Please copy each line of the data that includes the string "section".

*****

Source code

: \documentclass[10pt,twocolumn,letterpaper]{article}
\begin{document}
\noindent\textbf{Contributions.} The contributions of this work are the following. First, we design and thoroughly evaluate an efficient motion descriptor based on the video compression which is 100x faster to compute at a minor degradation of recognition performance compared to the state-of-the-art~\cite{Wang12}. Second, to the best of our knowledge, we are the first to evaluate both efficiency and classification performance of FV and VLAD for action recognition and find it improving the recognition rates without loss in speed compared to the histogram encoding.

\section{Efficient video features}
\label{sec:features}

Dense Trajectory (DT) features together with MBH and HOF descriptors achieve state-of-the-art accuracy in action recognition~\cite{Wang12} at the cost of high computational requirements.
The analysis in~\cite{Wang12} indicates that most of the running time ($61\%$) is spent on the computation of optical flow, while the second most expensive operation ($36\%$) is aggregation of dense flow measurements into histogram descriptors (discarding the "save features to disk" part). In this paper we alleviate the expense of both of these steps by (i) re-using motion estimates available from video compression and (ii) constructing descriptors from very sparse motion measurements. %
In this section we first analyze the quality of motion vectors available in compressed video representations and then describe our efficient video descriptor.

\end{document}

*****

● Expected output:
\section{Efficient video features}
In this section we first analyze the quality of motion vectors available in compressed video representations and then describe our efficient video descriptor.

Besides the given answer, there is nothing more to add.